Leader of Greens–European Free Alliance in the European Parliament
- In office 20 July 2004 – 1 July 2014 Serving with Rebecca Harms
- Preceded by: Paul Lannoye
- Succeeded by: Philippe Lamberts

Member of the European Parliament for Germany (France; 1999–2004; 2009–2014)
- In office 19 July 1994 – 1 July 2014
- Preceded by: multi-member district
- Succeeded by: multi-member district

Personal details
- Born: Daniel Marc Cohn-Bendit 4 April 1945 (age 81) Montauban, Occitania, France
- Citizenship: Stateless (1945–1959) German (since 1959) French (since 2015)
- Party: Alliance 90/The Greens (1984–) Europe Écologie–The Greens (2010–2012)
- Other political affiliations: Les Verts (1984–2010)
- Relations: Gabriel Cohn-Bendit (brother)
- Children: 1
- Education: Paris-Sud University (no degree) University of Paris X: Nanterre (no degree)
- Website: Official website^{[dead link]}

= Daniel Cohn-Bendit =

French-German politician (born 1945)

Daniel Marc Cohn-Bendit (/fr/; /de/; born 4 April 1945) is a French-German politician. Born stateless to a German-Polish Ashkenazi Jewish family, Daniel Cohn-Bendit obtained German citizenship in 1959 and French citizenship in 2015.

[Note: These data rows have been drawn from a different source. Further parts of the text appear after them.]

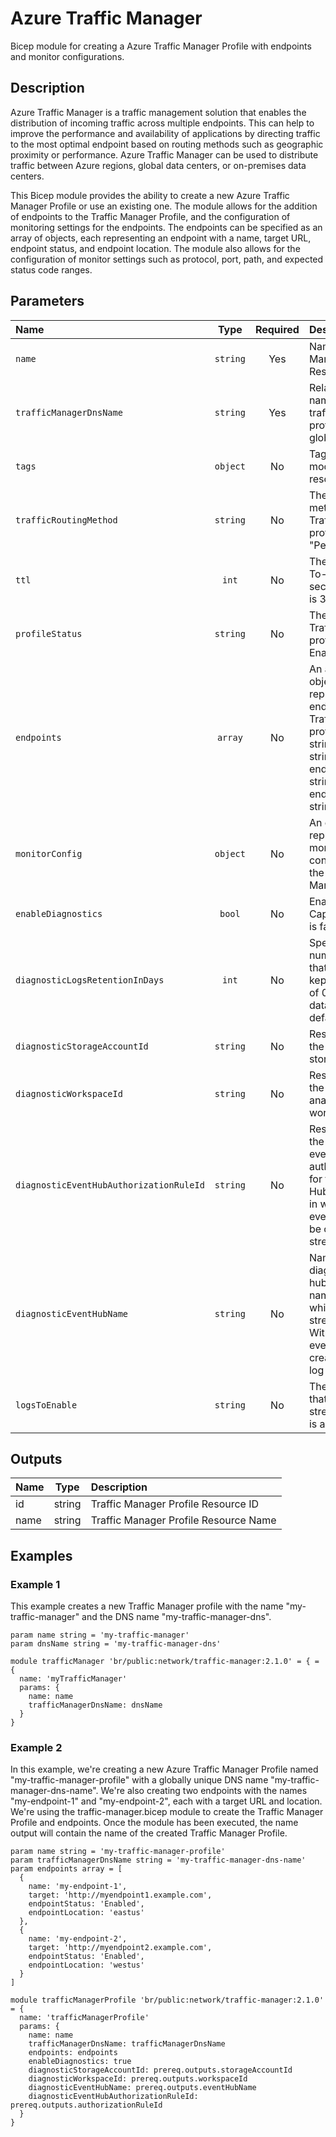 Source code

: # Azure Traffic Manager

Bicep module for creating a Azure Traffic Manager Profile with endpoints and monitor configurations.

## Description

Azure Traffic Manager is a traffic management solution that enables the distribution of incoming traffic across multiple endpoints.
This can help to improve the performance and availability of applications by directing traffic to the most optimal endpoint based on routing methods such as geographic proximity or performance.
Azure Traffic Manager can be used to distribute traffic between Azure regions, global data centers, or on-premises data centers.

This Bicep module provides the ability to create a new Azure Traffic Manager Profile or use an existing one.
The module allows for the addition of endpoints to the Traffic Manager Profile, and the configuration of monitoring settings for the endpoints.
The endpoints can be specified as an array of objects, each representing an endpoint with a name, target URL, endpoint status, and endpoint location.
The module also allows for the configuration of monitor settings such as protocol, port, path, and expected status code ranges.

## Parameters

| Name                                    |   Type   | Required | Description                                                                                                                                                       |
| :-------------------------------------- | :------: | :------: | :---------------------------------------------------------------------------------------------------------------------------------------------------------------- |
| `name`                                  | `string` |   Yes    | Name of Traffic Manager Profile Resource                                                                                                                          |
| `trafficManagerDnsName`                 | `string` |   Yes    | Relative DNS name for the traffic manager profile, must be globally unique.                                                                                       |
| `tags`                                  | `object` |    No    | Tags for the module resources.                                                                                                                                    |
| `trafficRoutingMethod`                  | `string` |    No    | The traffic routing method of the Traffic Manager profile. default is "Performance".                                                                              |
| `ttl`                                   |  `int`   |    No    | The DNS Time-To-Live (TTL), in seconds. default is 30.                                                                                                            |
| `profileStatus`                         | `string` |    No    | The status of the Traffic Manager profile. default is Enabled.                                                                                                    |
| `endpoints`                             | `array`  |    No    | An array of objects that represent the endpoints in the Traffic Manager profile. {name: string, target: string, endpointStatus: string, endpointLocation: string} |
| `monitorConfig`                         | `object` |    No    | An object that represents the monitoring configuration for the Traffic Manager profile.                                                                           |
| `enableDiagnostics`                     |  `bool`  |    No    | Enable Diagnostic Capture . default is false                                                                                                                      |
| `diagnosticLogsRetentionInDays`         |  `int`   |    No    | Specifies the number of days that logs will be kept for; a value of 0 will retain data indefinitely. default is 365.                                              |
| `diagnosticStorageAccountId`            | `string` |    No    | Resource ID of the diagnostic storage account.                                                                                                                    |
| `diagnosticWorkspaceId`                 | `string` |    No    | Resource ID of the diagnostic log analytics workspace.                                                                                                            |
| `diagnosticEventHubAuthorizationRuleId` | `string` |    No    | Resource ID of the diagnostic event hub authorization rule for the Event Hubs namespace in which the event hub should be created or streamed to.                  |
| `diagnosticEventHubName`                | `string` |    No    | Name of the diagnostic event hub within the namespace to which logs are streamed. Without this, an event hub is created for each log category.                    |
| `logsToEnable`                          | `string` |    No    | The name of logs that will be streamed. default is allLogs.                                                                                                       |

## Outputs

| Name |  Type  | Description                           |
| :--- | :----: | :------------------------------------ |
| id   | string | Traffic Manager Profile Resource ID   |
| name | string | Traffic Manager Profile Resource Name |

## Examples

### Example 1

This example creates a new Traffic Manager profile with the name "my-traffic-manager" and the DNS name "my-traffic-manager-dns".

```bicep
param name string = 'my-traffic-manager'
param dnsName string = 'my-traffic-manager-dns'

module trafficManager 'br/public:network/traffic-manager:2.1.0' = { = {
  name: 'myTrafficManager'
  params: {
    name: name
    trafficManagerDnsName: dnsName
  }
}
```

### Example 2

In this example, we're creating a new Azure Traffic Manager Profile named "my-traffic-manager-profile" with a globally unique DNS name "my-traffic-manager-dns-name". We're also creating two endpoints with the names "my-endpoint-1" and "my-endpoint-2", each with a target URL and location. We're using the traffic-manager.bicep module to create the Traffic Manager Profile and endpoints. Once the module has been executed, the name output will contain the name of the created Traffic Manager Profile.

```bicep
param name string = 'my-traffic-manager-profile'
param trafficManagerDnsName string = 'my-traffic-manager-dns-name'
param endpoints array = [
  {
    name: 'my-endpoint-1',
    target: 'http://myendpoint1.example.com',
    endpointStatus: 'Enabled',
    endpointLocation: 'eastus'
  },
  {
    name: 'my-endpoint-2',
    target: 'http://myendpoint2.example.com',
    endpointStatus: 'Enabled',
    endpointLocation: 'westus'
  }
]

module trafficManagerProfile 'br/public:network/traffic-manager:2.1.0' = {
  name: 'trafficManagerProfile'
  params: {
    name: name
    trafficManagerDnsName: trafficManagerDnsName
    endpoints: endpoints
    enableDiagnostics: true
    diagnosticStorageAccountId: prereq.outputs.storageAccountId
    diagnosticWorkspaceId: prereq.outputs.workspaceId
    diagnosticEventHubName: prereq.outputs.eventHubName
    diagnosticEventHubAuthorizationRuleId: prereq.outputs.authorizationRuleId
  }
}
```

Cohn-Bendit was a student leader during the unrest of May 1968 in France and was also known during that time as Dany le Rouge (French for "Danny the Red", because of both his politics and the colour of his hair). He was co-president of the group European Greens–European Free Alliance in the European Parliament. He co-chairs the Spinelli Group, a European Parliament inter-group aiming at relaunching the federalist project in Europe. He was a recipient of the European Parliament's European Initiative Prize in 2016.

Cohn-Bendit's 1970s writings on sexuality between adults and children later proved controversial in 2001 and 2013. The same can be said of his statements to Radio Télévision Suisse (RTS) that same year, and his statements on the French TV show Apostrophes in 1982.

==Early life==
Daniel Cohn-Bendit was born in Montauban, France on 4 April 1945, shortly after the Allied liberation of southern France.

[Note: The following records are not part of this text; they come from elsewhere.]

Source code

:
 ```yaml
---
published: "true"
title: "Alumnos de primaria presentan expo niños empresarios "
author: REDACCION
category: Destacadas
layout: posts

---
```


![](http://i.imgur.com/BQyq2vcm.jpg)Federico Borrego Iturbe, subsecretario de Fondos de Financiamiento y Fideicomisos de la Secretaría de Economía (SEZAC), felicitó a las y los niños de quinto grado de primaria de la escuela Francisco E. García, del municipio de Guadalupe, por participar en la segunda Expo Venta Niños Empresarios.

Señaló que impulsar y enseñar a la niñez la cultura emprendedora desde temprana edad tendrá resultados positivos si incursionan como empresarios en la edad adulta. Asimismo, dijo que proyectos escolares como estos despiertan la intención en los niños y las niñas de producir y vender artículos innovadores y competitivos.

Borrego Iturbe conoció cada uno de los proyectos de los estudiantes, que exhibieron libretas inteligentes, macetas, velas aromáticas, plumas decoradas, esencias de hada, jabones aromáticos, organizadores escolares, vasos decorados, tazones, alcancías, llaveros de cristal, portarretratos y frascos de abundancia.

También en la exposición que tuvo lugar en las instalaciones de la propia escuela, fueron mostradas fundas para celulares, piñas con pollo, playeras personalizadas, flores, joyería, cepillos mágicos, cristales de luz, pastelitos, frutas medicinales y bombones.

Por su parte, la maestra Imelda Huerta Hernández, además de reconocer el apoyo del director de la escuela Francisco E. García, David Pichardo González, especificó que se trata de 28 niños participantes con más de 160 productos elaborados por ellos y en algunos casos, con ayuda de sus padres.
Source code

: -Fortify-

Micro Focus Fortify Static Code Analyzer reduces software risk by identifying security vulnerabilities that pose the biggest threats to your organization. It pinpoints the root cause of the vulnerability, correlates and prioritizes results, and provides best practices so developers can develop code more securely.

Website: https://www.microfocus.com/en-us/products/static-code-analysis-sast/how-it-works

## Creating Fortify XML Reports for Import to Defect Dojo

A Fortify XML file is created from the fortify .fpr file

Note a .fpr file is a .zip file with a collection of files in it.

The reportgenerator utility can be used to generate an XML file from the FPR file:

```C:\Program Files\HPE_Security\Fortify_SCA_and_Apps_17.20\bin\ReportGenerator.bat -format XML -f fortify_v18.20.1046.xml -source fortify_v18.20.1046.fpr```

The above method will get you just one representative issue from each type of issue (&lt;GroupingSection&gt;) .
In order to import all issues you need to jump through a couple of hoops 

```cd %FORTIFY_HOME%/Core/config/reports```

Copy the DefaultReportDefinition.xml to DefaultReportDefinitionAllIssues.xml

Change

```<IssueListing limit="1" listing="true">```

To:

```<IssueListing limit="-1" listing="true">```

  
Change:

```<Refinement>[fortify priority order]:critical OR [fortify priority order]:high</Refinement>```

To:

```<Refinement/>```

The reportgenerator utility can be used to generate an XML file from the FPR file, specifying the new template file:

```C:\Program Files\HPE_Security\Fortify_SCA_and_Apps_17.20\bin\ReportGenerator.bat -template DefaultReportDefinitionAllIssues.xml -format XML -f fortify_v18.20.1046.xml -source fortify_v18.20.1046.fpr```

His parents were German Jews who fled Nazi Germany in 1933. His father, Erich Cohn-Bendit, was a Berlin-based lawyer, self-proclaimed atheist and committed Trotskyist who had worked as a defense attorney for the Rote Hilfe and represented Hans Litten. His mother, Herta Cohn-Bendit (née David; 1908–1963), was born in Poznań and also worked as a lawyer. Several of their relatives who remained in Berlin were deported to Riga in 1942/43, where they either perished or were murdered.

In Paris, his parents became part of a circle of Jewish intellectuals that included Walter Benjamin, Heinrich Blücher, and philosopher Hannah Arendt, whose works would later strongly influence Daniel. After Erich was interned twice in 1939/1940, the family, including Daniel's older brother Gabriel Cohn-Bendit (born 1936), moved to Montauban, near Toulouse.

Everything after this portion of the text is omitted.